Records from a data collection:
<<<<
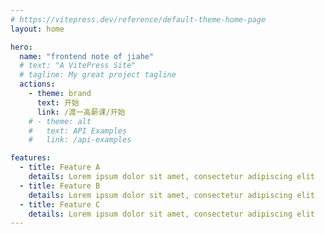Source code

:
 ```yaml
---
# https://vitepress.dev/reference/default-theme-home-page
layout: home

hero:
  name: "frontend note of jiahe"
  # text: "A VitePress Site"
  # tagline: My great project tagline
  actions:
    - theme: brand
      text: 开始
      link: /渡一高薪课/开始
    # - theme: alt
    #   text: API Examples
    #   link: /api-examples

features:
  - title: Feature A
    details: Lorem ipsum dolor sit amet, consectetur adipiscing elit
  - title: Feature B
    details: Lorem ipsum dolor sit amet, consectetur adipiscing elit
  - title: Feature C
    details: Lorem ipsum dolor sit amet, consectetur adipiscing elit
---
```


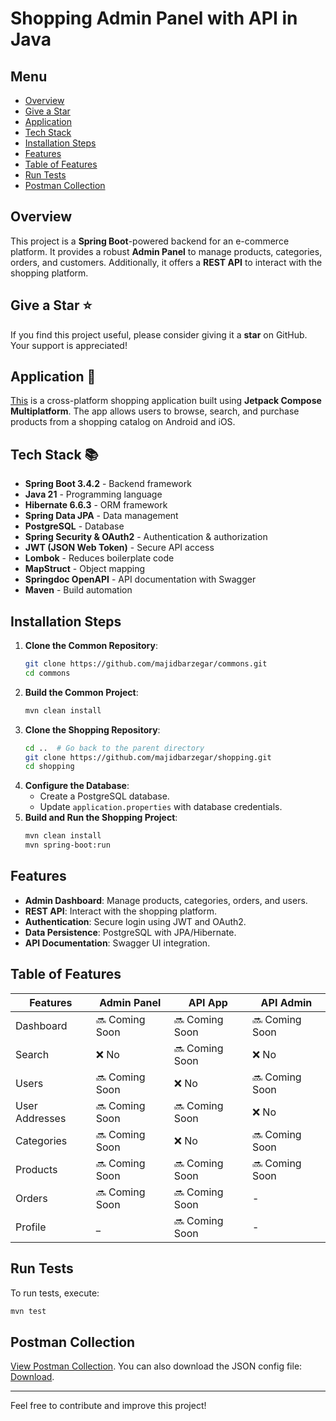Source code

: # Shopping Admin Panel with API in Java

## Menu

- [Overview](#overview)
- [Give a Star](#give-a-star-⭐)
- [Application](#application-📱)
- [Tech Stack](#tech-stack-📚)
- [Installation Steps](#installation-steps)
- [Features](#features)
- [Table of Features](#table-of-features)
- [Run Tests](#run-tests)
- [Postman Collection](#postman-collection)

## Overview

This project is a **Spring Boot**-powered backend for an e-commerce platform. It provides a robust **Admin Panel** to manage products, categories, orders, and customers. Additionally, it offers a **REST API** to interact with the shopping platform.

## Give a Star ⭐

If you find this project useful, please consider giving it a **star** on GitHub. Your support is appreciated!

## Application 📱

[This](https://github.com/razaghimahdi/Shopping-By-KMP) is a cross-platform shopping application built using **Jetpack Compose Multiplatform**. The app allows users to browse, search, and purchase products from a shopping catalog on Android and iOS.

## Tech Stack 📚

- **Spring Boot 3.4.2** - Backend framework
- **Java 21** - Programming language
- **Hibernate 6.6.3** - ORM framework
- **Spring Data JPA** - Data management
- **PostgreSQL** - Database
- **Spring Security & OAuth2** - Authentication & authorization
- **JWT (JSON Web Token)** - Secure API access
- **Lombok** - Reduces boilerplate code
- **MapStruct** - Object mapping
- **Springdoc OpenAPI** - API documentation with Swagger
- **Maven** - Build automation

## Installation Steps

1. **Clone the Common Repository**:
   ```sh
   git clone https://github.com/majidbarzegar/commons.git
   cd commons
   ```
2. **Build the Common Project**:
   ```sh
   mvn clean install
   ```
3. **Clone the Shopping Repository**:
   ```sh
   cd ..  # Go back to the parent directory  
   git clone https://github.com/majidbarzegar/shopping.git
   cd shopping
   ```
4. **Configure the Database**:
   - Create a PostgreSQL database.
   - Update `application.properties` with database credentials.
6. **Build and Run the Shopping Project**:
   ```sh
   mvn clean install
   mvn spring-boot:run
   ```

## Features

- **Admin Dashboard**: Manage products, categories, orders, and users.
- **REST API**: Interact with the shopping platform.
- **Authentication**: Secure login using JWT and OAuth2.
- **Data Persistence**: PostgreSQL with JPA/Hibernate.
- **API Documentation**: Swagger UI integration.

## Table of Features

| Features       | Admin Panel    | API App | API Admin      |
| -------------- | -------------- | ------- | -------------- |
| Dashboard      | 🔜 Coming Soon | 🔜 Coming Soon | 🔜 Coming Soon |
| Search         | ❌ No           | 🔜 Coming Soon | ❌ No           |
| Users          | 🔜 Coming Soon | ❌ No    | 🔜 Coming Soon |
| User Addresses | 🔜 Coming Soon | 🔜 Coming Soon | ❌ No           |
| Categories     | 🔜 Coming Soon | ❌ No    | 🔜 Coming Soon |
| Products       | 🔜 Coming Soon | 🔜 Coming Soon | 🔜 Coming Soon |
| Orders         |  🔜 Coming Soon  | 🔜 Coming Soon | -              |
| Profile        | \_             |  🔜 Coming Soon | -              |

## Run Tests

To run tests, execute:

```sh
mvn test
```

## Postman Collection

[View Postman Collection](). You can also download the JSON config file: [Download]().

---

Feel free to contribute and improve this project!


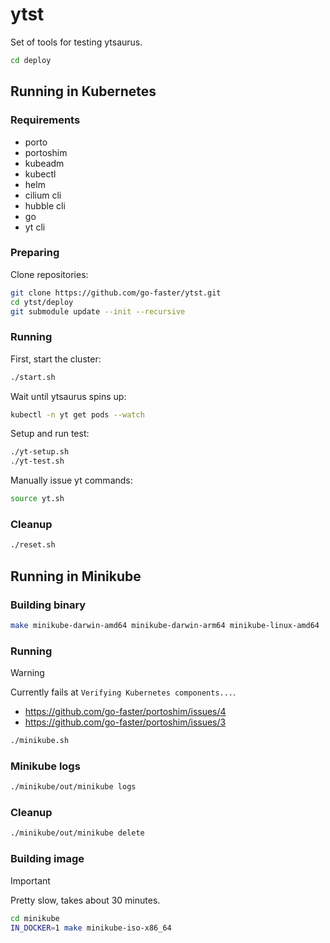 # ytst

Set of tools for testing ytsaurus.

```bash
cd deploy
```

## Running in Kubernetes

### Requirements

- porto
- portoshim
- kubeadm
- kubectl
- helm
- cilium cli
- hubble cli
- go
- yt cli

### Preparing

Clone repositories:

```bash
git clone https://github.com/go-faster/ytst.git
cd ytst/deploy
git submodule update --init --recursive
```

### Running

First, start the cluster:
```bash
./start.sh
```

Wait until ytsaurus spins up:
```bash
kubectl -n yt get pods --watch
```

Setup and run test:
```bash
./yt-setup.sh
./yt-test.sh
```

Manually issue yt commands:
```bash
source yt.sh
```

### Cleanup

```bash
./reset.sh
```

## Running in Minikube

### Building binary

```bash
make minikube-darwin-amd64 minikube-darwin-arm64 minikube-linux-amd64
```

### Running

> [!WARNING]
> Currently fails at `Verifying Kubernetes components...`.
> - https://github.com/go-faster/portoshim/issues/4
> - https://github.com/go-faster/portoshim/issues/3

```bash
./minikube.sh
```

### Minikube logs

```bash
./minikube/out/minikube logs
```

### Cleanup

```bash
./minikube/out/minikube delete
```

### Building image

> [!IMPORTANT]
> Pretty slow, takes about 30 minutes.

```bash
cd minikube
IN_DOCKER=1 make minikube-iso-x86_64
```
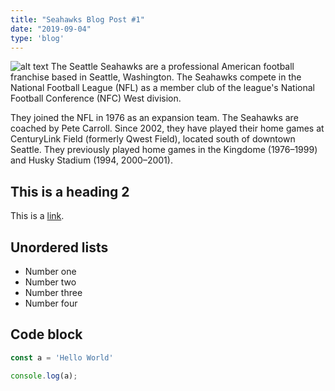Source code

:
 ```yaml
---
title: "Seahawks Blog Post #1"
date: "2019-09-04"
type: 'blog'
---
```

![alt text](https://cdn.theathletic.com/app/uploads/2019/09/03184219/GettyImages-1167118891-1024x683.jpg "Logo Title Text 1")
The Seattle Seahawks are a professional American football franchise based in Seattle, Washington. The Seahawks compete in the National Football League (NFL) as a member club of the league's National Football Conference (NFC) West division. 

They joined the NFL in 1976 as an expansion team. The Seahawks are coached by Pete Carroll. Since 2002, they have played their home games at CenturyLink Field (formerly Qwest Field), located south of downtown Seattle. They previously played home games in the Kingdome (1976–1999) and Husky Stadium (1994, 2000–2001).

## This is a heading 2

This is a [link](http://google.com). 

## Unordered lists

- Number one
- Number two
- Number three
- Number four

## Code block

```javascript
const a = 'Hello World'

console.log(a);
```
>>>>
• **Task directions**: The lines above that include "REST" should each be listed.

• **Completed exercise**:
This project is a **Spring Boot**-powered backend for an e-commerce platform. It provides a robust **Admin Panel** to manage products, categories, orders, and customers. Additionally, it offers a **REST API** to interact with the shopping platform.
- **REST API**: Interact with the shopping platform.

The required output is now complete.